EXERCISE DIRECTIONS:
If "lognorm" shows up in a line of the material, return that line.

RECORDS FOR THIS TASK:
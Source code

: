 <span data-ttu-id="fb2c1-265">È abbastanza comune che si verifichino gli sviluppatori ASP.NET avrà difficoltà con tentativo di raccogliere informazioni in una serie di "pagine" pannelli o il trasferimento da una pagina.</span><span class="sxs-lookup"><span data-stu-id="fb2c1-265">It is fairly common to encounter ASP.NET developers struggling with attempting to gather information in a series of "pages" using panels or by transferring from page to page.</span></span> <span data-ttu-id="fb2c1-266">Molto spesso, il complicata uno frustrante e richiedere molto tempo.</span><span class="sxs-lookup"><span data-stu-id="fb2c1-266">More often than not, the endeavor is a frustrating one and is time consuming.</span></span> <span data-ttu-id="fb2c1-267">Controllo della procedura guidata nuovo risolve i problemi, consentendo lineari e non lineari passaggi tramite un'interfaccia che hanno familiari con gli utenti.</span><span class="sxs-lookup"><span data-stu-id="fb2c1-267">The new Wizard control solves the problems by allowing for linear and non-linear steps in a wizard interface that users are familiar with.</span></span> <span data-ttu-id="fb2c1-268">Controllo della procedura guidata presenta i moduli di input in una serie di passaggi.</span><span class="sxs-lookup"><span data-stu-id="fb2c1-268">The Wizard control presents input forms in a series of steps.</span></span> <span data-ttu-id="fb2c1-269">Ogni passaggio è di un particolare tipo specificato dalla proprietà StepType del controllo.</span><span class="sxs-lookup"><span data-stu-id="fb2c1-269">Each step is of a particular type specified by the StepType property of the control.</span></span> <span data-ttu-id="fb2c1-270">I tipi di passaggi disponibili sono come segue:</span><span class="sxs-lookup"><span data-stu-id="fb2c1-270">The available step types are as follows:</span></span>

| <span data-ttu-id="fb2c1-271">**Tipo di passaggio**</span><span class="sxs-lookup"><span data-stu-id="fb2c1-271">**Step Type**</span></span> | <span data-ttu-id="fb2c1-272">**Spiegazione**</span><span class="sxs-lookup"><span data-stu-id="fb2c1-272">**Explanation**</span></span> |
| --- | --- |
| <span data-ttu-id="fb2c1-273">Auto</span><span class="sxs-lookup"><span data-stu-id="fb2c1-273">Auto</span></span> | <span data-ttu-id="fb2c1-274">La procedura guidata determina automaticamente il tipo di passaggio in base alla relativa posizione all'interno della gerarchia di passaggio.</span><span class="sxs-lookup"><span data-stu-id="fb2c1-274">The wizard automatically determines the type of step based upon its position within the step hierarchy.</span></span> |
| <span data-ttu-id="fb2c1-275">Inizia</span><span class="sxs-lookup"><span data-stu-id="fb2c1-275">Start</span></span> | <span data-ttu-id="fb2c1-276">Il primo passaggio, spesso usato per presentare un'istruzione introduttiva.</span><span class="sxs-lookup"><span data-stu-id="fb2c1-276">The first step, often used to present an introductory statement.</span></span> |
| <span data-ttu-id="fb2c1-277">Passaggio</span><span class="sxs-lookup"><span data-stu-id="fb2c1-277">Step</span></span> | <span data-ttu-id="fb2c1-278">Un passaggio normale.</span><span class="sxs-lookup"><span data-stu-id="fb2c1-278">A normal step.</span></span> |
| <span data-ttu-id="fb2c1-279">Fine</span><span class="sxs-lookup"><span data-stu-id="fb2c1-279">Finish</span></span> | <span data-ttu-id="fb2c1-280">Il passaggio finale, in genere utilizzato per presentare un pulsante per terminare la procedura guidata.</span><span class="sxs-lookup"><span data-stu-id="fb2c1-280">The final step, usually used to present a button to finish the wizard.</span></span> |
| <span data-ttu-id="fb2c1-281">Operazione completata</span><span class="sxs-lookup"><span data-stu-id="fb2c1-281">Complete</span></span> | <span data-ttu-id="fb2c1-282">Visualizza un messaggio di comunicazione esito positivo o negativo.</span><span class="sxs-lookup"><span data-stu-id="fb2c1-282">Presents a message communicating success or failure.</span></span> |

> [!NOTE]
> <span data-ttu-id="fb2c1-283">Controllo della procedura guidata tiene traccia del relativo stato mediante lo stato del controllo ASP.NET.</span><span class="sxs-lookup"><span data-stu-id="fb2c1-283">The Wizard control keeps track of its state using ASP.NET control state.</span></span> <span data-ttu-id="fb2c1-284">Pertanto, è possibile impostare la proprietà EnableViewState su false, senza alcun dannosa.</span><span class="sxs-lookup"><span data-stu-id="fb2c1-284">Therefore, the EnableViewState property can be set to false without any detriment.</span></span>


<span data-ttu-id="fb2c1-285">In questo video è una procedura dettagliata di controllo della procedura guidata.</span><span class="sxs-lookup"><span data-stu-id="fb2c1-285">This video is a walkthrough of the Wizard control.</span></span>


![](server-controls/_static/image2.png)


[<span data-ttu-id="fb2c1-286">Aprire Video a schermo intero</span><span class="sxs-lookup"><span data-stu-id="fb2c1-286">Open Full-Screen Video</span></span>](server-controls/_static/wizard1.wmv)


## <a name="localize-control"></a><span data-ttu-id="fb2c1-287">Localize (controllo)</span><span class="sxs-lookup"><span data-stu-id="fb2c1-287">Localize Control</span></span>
==
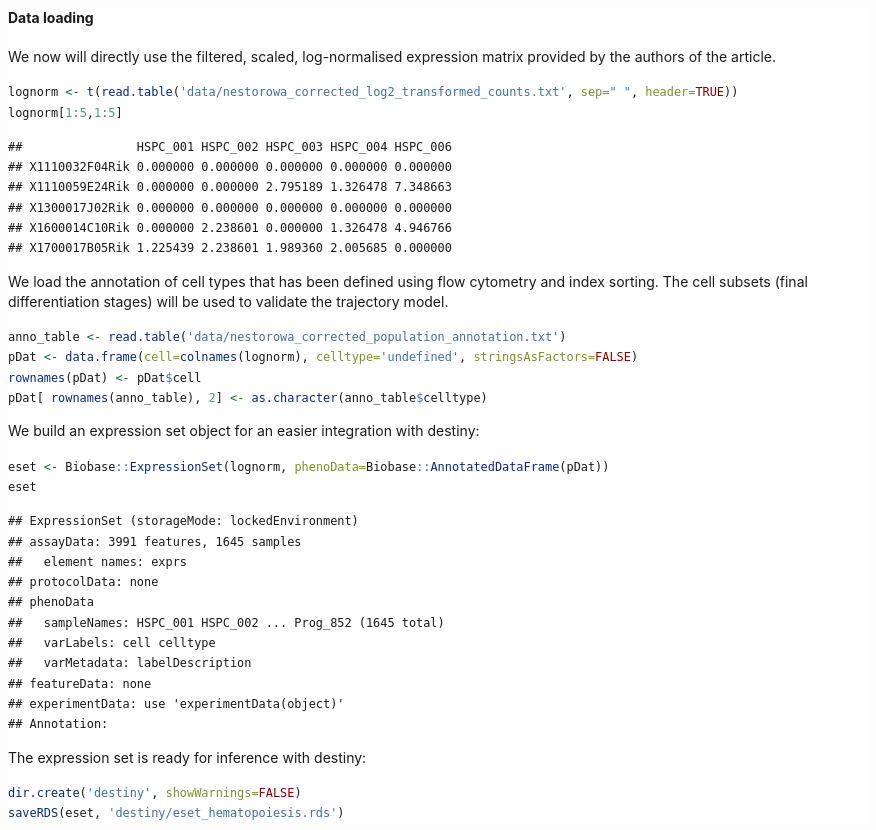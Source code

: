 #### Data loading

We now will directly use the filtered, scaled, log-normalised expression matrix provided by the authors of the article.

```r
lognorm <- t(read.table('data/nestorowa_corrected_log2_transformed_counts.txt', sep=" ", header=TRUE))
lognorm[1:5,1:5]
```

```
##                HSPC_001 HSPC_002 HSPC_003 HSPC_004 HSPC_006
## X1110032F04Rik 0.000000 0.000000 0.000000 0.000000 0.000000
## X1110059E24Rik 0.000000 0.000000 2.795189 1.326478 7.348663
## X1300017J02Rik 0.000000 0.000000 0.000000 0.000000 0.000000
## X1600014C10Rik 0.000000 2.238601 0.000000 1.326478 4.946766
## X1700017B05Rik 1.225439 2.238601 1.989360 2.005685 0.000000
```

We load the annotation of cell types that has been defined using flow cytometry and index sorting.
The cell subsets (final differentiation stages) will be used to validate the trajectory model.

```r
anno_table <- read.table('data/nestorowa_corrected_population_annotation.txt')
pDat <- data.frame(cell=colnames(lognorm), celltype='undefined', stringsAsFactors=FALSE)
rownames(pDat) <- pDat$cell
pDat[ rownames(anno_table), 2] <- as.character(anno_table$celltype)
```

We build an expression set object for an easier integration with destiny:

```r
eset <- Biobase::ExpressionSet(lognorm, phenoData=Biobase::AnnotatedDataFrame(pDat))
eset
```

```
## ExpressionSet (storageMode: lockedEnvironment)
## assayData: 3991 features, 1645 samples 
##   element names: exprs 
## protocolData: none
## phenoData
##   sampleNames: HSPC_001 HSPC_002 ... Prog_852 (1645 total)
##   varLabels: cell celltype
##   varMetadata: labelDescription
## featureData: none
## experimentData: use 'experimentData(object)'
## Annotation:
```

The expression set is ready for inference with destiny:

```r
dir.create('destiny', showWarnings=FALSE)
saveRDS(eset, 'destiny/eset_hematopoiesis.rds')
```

WRITTEN SOLUTION:
lognorm <- t(read.table('data/nestorowa_corrected_log2_transformed_counts.txt', sep=" ", header=TRUE))
lognorm[1:5,1:5]
pDat <- data.frame(cell=colnames(lognorm), celltype='undefined', stringsAsFactors=FALSE)
eset <- Biobase::ExpressionSet(lognorm, phenoData=Biobase::AnnotatedDataFrame(pDat))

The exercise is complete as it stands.